Coarsen a dataset#

coarsen_dataset is used to perform block aggregation along specified dimensions.

import ecodata as eco
import xarray as xr
# ECMWF dataset 
filein = eco.get_path("ECMWF_subset.nc")
ds = xr.load_dataset(filein)
ds
<xarray.Dataset>
Dimensions:      (longitude: 81, latitude: 41, time: 8784)
Coordinates:
  * longitude    (longitude) float32 -130.0 -129.8 -129.5 ... -110.2 -110.0
  * latitude     (latitude) float32 60.0 59.75 59.5 59.25 ... 50.5 50.25 50.0
  * time         (time) datetime64[ns] 2008-01-01 ... 2008-12-31T23:00:00
Data variables:
    spatial_ref  int64 0
    u10          (time, latitude, longitude) float32 1.148 1.015 ... 9.102 10.09
    v10          (time, latitude, longitude) float32 0.9952 0.3224 ... 1.36 1.25
    t2m          (time, latitude, longitude) float32 249.6 249.1 ... 270.1 270.2
Attributes:
    Conventions:  CF-1.6
    history:      2022-06-14 00:45:00 GMT by grib_to_netcdf-2.24.3: /opt/ecmw...
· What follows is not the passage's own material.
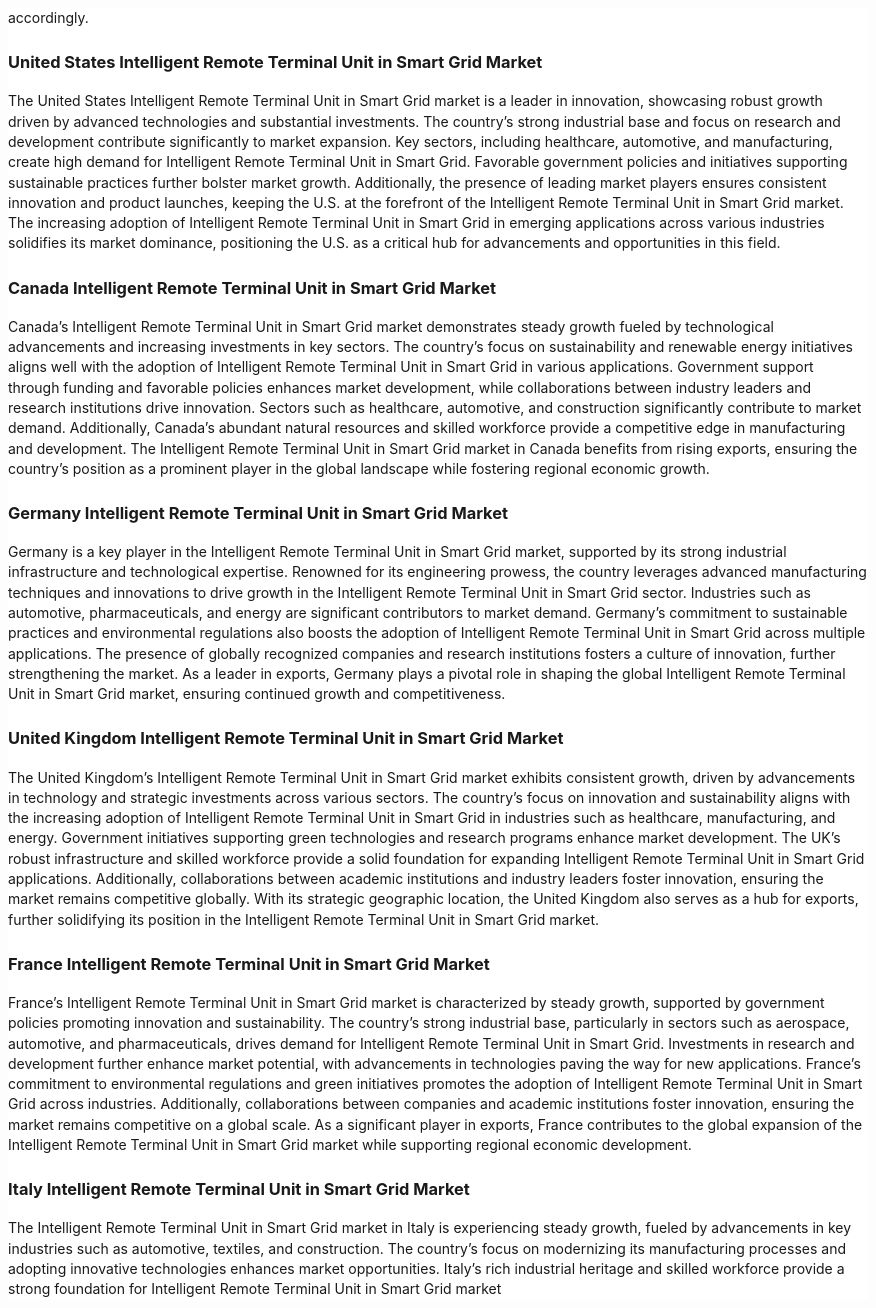 accordingly.</p><h3>United States Intelligent Remote Terminal Unit in Smart Grid Market</h3><p>The United States Intelligent Remote Terminal Unit in Smart Grid market is a leader in innovation, showcasing robust growth driven by advanced technologies and substantial investments. The country&rsquo;s strong industrial base and focus on research and development contribute significantly to market expansion. Key sectors, including healthcare, automotive, and manufacturing, create high demand for Intelligent Remote Terminal Unit in Smart Grid. Favorable government policies and initiatives supporting sustainable practices further bolster market growth. Additionally, the presence of leading market players ensures consistent innovation and product launches, keeping the U.S. at the forefront of the Intelligent Remote Terminal Unit in Smart Grid market. The increasing adoption of Intelligent Remote Terminal Unit in Smart Grid in emerging applications across various industries solidifies its market dominance, positioning the U.S. as a critical hub for advancements and opportunities in this field.</p><h3>Canada Intelligent Remote Terminal Unit in Smart Grid Market</h3><p>Canada&rsquo;s Intelligent Remote Terminal Unit in Smart Grid market demonstrates steady growth fueled by technological advancements and increasing investments in key sectors. The country&rsquo;s focus on sustainability and renewable energy initiatives aligns well with the adoption of Intelligent Remote Terminal Unit in Smart Grid in various applications. Government support through funding and favorable policies enhances market development, while collaborations between industry leaders and research institutions drive innovation. Sectors such as healthcare, automotive, and construction significantly contribute to market demand. Additionally, Canada&rsquo;s abundant natural resources and skilled workforce provide a competitive edge in manufacturing and development. The Intelligent Remote Terminal Unit in Smart Grid market in Canada benefits from rising exports, ensuring the country&rsquo;s position as a prominent player in the global landscape while fostering regional economic growth.</p><h3>Germany Intelligent Remote Terminal Unit in Smart Grid Market</h3><p>Germany is a key player in the Intelligent Remote Terminal Unit in Smart Grid market, supported by its strong industrial infrastructure and technological expertise. Renowned for its engineering prowess, the country leverages advanced manufacturing techniques and innovations to drive growth in the Intelligent Remote Terminal Unit in Smart Grid sector. Industries such as automotive, pharmaceuticals, and energy are significant contributors to market demand. Germany&rsquo;s commitment to sustainable practices and environmental regulations also boosts the adoption of Intelligent Remote Terminal Unit in Smart Grid across multiple applications. The presence of globally recognized companies and research institutions fosters a culture of innovation, further strengthening the market. As a leader in exports, Germany plays a pivotal role in shaping the global Intelligent Remote Terminal Unit in Smart Grid market, ensuring continued growth and competitiveness.</p><h3>United Kingdom Intelligent Remote Terminal Unit in Smart Grid Market</h3><p>The United Kingdom&rsquo;s Intelligent Remote Terminal Unit in Smart Grid market exhibits consistent growth, driven by advancements in technology and strategic investments across various sectors. The country&rsquo;s focus on innovation and sustainability aligns with the increasing adoption of Intelligent Remote Terminal Unit in Smart Grid in industries such as healthcare, manufacturing, and energy. Government initiatives supporting green technologies and research programs enhance market development. The UK&rsquo;s robust infrastructure and skilled workforce provide a solid foundation for expanding Intelligent Remote Terminal Unit in Smart Grid applications. Additionally, collaborations between academic institutions and industry leaders foster innovation, ensuring the market remains competitive globally. With its strategic geographic location, the United Kingdom also serves as a hub for exports, further solidifying its position in the Intelligent Remote Terminal Unit in Smart Grid market.</p><h3>France Intelligent Remote Terminal Unit in Smart Grid Market</h3><p>France&rsquo;s Intelligent Remote Terminal Unit in Smart Grid market is characterized by steady growth, supported by government policies promoting innovation and sustainability. The country&rsquo;s strong industrial base, particularly in sectors such as aerospace, automotive, and pharmaceuticals, drives demand for Intelligent Remote Terminal Unit in Smart Grid. Investments in research and development further enhance market potential, with advancements in technologies paving the way for new applications. France&rsquo;s commitment to environmental regulations and green initiatives promotes the adoption of Intelligent Remote Terminal Unit in Smart Grid across industries. Additionally, collaborations between companies and academic institutions foster innovation, ensuring the market remains competitive on a global scale. As a significant player in exports, France contributes to the global expansion of the Intelligent Remote Terminal Unit in Smart Grid market while supporting regional economic development.</p><h3>Italy Intelligent Remote Terminal Unit in Smart Grid Market</h3><p>The Intelligent Remote Terminal Unit in Smart Grid market in Italy is experiencing steady growth, fueled by advancements in key industries such as automotive, textiles, and construction. The country&rsquo;s focus on modernizing its manufacturing processes and adopting innovative technologies enhances market opportunities. Italy&rsquo;s rich industrial heritage and skilled workforce provide a strong foundation for Intelligent Remote Terminal Unit in Smart Grid market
Apply block aggregation along specified dimensions#

This example will take a block mean across every 5 points in the time dimension, and every 4 points in the latitude and longitude dimensions:

ds2 = eco.coarsen_dataset(ds, {'time': 5, 'latitude': 4, 'longitude': 4})
ds2
<xarray.Dataset>
Dimensions:      (time: 1756, latitude: 10, longitude: 20)
Coordinates:
  * longitude    (longitude) float32 -129.6 -128.6 -127.6 ... -111.6 -110.6
  * latitude     (latitude) float32 59.62 58.62 57.62 ... 52.62 51.62 50.62
  * time         (time) datetime64[ns] 2008-01-01T02:00:00 ... 2008-12-31T17:...
Data variables:
    spatial_ref  int64 0
    u10          (time, latitude, longitude) float32 0.6489 -0.1787 ... -0.5751
    v10          (time, latitude, longitude) float32 0.3738 0.3756 ... 6.851
    t2m          (time, latitude, longitude) float32 250.3 247.3 ... 265.9 265.7
Attributes:
    Conventions:  CF-1.6
    history:      2022-06-14 00:45:00 GMT by grib_to_netcdf-2.24.3: /opt/ecmw...

If you want to use a function other than mean for a certain dimension, you can pass this using the coord_func option:

ds2 = eco.coarsen_dataset(ds, {'time': 5, 'latitude': 4, 'longitude': 4}, coord_func={"time": "min"})
ds2
<xarray.Dataset>
Dimensions:      (time: 1756, latitude: 10, longitude: 20)
Coordinates:
  * longitude    (longitude) float32 -129.6 -128.6 -127.6 ... -111.6 -110.6
  * latitude     (latitude) float32 59.62 58.62 57.62 ... 52.62 51.62 50.62
  * time         (time) datetime64[ns] 2008-01-01 ... 2008-12-31T15:00:00
Data variables:
    spatial_ref  int64 0
    u10          (time, latitude, longitude) float32 0.6489 -0.1787 ... -0.5751
    v10          (time, latitude, longitude) float32 0.3738 0.3756 ... 6.851
    t2m          (time, latitude, longitude) float32 250.3 247.3 ... 265.9 265.7
Attributes:
    Conventions:  CF-1.6
    history:      2022-06-14 00:45:00 GMT by grib_to_netcdf-2.24.3: /opt/ecmw...

Save the dataset#

The new dataset will be saved to a netcdf file if the outfile argument is provided.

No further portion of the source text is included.